> **Task details**
Identify and copy all lines of the material where the string "title" is found.

> **Information supplied**

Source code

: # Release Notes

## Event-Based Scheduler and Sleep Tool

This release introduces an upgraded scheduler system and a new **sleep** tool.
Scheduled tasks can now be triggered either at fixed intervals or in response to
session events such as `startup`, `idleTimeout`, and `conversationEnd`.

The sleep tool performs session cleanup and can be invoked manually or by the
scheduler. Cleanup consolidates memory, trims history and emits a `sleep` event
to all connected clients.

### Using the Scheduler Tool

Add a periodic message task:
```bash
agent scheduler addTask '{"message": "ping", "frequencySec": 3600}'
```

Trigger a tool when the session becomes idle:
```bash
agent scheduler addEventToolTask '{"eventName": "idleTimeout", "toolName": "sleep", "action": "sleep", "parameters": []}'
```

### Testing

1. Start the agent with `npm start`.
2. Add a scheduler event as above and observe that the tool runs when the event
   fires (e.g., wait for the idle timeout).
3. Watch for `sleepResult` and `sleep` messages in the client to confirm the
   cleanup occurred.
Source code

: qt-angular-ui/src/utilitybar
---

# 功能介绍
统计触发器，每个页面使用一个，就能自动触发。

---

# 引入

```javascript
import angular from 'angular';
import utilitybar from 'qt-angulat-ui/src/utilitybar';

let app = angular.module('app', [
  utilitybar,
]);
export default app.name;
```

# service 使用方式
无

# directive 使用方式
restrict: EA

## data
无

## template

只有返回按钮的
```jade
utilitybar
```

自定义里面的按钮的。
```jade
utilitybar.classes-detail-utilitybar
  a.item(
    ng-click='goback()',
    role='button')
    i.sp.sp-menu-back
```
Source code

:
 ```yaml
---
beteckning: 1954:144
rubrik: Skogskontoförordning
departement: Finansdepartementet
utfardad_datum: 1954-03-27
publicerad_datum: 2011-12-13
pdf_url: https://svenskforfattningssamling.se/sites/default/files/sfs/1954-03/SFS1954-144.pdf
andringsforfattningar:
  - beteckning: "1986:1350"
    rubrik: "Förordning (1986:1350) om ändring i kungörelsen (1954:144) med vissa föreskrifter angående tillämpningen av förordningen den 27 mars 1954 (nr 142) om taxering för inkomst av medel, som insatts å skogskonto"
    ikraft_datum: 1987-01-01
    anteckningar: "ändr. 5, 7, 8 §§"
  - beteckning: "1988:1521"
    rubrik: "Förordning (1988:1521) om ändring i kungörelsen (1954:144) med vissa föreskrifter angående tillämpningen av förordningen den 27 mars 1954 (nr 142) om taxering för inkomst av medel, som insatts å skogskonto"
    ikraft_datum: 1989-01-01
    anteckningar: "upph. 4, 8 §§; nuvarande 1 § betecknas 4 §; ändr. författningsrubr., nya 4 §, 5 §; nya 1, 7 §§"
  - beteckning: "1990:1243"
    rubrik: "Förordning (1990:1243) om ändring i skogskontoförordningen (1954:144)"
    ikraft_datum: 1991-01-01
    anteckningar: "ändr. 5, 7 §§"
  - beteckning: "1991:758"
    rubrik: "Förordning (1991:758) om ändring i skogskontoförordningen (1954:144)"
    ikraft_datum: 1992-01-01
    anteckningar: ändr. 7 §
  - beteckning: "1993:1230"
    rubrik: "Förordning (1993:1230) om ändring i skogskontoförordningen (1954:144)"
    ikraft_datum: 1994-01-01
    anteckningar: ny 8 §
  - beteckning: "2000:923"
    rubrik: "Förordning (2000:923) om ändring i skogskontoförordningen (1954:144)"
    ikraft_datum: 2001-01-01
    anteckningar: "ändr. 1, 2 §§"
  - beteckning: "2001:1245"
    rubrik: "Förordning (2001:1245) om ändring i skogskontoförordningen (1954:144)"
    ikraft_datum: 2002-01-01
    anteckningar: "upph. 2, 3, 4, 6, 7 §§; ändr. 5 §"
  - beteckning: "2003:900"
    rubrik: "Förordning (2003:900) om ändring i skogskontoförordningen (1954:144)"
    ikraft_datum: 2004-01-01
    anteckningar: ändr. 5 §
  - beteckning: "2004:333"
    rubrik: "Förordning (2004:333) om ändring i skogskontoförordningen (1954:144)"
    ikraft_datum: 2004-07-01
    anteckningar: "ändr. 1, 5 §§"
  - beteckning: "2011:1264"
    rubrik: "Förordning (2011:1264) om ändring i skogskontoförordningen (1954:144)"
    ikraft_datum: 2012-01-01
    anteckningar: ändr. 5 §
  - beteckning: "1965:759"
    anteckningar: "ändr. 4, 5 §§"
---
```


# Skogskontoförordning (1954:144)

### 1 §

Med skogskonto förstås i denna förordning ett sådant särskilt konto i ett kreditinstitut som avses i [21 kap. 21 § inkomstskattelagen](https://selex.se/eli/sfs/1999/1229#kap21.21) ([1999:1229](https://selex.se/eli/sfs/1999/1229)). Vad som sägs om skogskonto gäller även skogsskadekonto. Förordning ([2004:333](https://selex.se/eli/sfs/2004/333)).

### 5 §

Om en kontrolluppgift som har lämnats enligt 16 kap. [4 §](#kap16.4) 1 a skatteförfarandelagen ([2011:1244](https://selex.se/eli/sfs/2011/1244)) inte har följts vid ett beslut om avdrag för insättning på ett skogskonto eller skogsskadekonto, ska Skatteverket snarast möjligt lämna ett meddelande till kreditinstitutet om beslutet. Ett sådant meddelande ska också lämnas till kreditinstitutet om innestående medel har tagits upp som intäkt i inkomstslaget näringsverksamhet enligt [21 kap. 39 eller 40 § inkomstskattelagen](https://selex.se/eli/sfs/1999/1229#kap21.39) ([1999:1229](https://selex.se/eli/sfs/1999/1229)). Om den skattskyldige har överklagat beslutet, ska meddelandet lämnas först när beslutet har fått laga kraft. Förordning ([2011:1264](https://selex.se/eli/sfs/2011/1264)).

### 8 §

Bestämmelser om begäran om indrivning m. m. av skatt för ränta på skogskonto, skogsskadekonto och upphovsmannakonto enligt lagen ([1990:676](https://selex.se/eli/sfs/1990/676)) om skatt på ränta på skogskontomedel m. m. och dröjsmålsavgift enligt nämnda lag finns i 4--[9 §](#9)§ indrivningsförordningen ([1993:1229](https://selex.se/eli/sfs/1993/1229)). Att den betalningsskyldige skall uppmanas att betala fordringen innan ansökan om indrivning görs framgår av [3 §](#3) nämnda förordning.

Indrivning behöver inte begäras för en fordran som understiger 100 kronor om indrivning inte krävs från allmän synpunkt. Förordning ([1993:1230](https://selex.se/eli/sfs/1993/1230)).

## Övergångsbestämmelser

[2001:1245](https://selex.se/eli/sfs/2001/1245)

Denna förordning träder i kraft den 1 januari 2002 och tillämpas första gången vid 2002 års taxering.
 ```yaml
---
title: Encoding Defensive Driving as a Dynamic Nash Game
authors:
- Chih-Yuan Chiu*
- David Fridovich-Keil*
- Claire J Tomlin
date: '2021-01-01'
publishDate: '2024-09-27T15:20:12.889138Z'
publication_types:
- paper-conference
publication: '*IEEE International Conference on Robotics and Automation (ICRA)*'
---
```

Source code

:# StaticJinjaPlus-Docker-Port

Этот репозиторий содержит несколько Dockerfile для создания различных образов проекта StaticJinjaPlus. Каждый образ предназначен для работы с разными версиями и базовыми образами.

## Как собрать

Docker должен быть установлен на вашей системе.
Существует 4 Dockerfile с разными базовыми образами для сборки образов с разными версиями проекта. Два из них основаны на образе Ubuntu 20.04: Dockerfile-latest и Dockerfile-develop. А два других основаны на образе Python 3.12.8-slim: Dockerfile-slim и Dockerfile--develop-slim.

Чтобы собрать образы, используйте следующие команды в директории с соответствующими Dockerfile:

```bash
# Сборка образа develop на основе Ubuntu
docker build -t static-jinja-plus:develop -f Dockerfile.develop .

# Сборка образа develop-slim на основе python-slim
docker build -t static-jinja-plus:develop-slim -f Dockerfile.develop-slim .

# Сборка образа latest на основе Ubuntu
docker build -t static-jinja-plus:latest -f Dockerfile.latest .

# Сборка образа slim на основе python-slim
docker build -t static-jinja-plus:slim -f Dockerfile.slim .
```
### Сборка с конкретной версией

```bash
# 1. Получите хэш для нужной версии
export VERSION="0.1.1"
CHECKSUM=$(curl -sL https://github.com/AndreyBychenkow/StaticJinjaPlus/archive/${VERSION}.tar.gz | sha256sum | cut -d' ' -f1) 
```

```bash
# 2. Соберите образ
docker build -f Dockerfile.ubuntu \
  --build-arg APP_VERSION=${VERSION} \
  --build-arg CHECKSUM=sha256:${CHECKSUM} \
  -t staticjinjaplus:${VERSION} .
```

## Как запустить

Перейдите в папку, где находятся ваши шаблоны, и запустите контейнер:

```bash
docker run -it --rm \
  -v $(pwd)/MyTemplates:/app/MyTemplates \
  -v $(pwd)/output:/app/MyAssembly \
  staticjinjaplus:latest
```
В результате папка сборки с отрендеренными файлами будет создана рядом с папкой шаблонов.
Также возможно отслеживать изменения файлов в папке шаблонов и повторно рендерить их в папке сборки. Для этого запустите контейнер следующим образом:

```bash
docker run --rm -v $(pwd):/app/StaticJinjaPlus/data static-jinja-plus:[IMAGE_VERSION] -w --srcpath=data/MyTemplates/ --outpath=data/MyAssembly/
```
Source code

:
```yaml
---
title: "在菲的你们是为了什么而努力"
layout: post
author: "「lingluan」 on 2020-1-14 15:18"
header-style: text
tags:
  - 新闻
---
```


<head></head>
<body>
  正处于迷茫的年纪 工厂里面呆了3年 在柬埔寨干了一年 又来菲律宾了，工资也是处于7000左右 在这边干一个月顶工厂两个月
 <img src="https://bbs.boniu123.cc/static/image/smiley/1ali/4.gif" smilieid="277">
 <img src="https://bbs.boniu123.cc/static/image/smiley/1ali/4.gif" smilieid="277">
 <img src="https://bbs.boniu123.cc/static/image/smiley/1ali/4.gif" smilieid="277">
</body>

> **Reply**
title: Encoding Defensive Driving as a Dynamic Nash Game
title: "在菲的你们是为了什么而努力"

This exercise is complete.